Saved data entries
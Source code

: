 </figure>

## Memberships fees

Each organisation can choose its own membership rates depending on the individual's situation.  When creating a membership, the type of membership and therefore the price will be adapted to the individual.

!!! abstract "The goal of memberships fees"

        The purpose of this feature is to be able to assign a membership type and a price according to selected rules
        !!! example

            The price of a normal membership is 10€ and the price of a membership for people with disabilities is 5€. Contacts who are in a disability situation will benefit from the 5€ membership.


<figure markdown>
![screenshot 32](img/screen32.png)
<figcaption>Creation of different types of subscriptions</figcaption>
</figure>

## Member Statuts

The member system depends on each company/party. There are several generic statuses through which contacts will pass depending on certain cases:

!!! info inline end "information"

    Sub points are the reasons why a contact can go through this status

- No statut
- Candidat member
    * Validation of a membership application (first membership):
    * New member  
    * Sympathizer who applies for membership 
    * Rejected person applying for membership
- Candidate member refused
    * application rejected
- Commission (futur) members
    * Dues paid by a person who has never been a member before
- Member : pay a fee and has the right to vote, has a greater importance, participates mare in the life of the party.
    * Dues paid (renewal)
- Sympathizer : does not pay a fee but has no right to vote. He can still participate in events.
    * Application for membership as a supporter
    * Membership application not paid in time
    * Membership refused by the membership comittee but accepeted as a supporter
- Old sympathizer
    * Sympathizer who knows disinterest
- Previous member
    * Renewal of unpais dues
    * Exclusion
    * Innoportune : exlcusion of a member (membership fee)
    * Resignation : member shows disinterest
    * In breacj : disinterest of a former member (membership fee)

| PROMPT |
The lines you need are those containing "fees"; find them in the records and copy them.

| REPLY |
## Memberships fees
!!! abstract "The goal of memberships fees"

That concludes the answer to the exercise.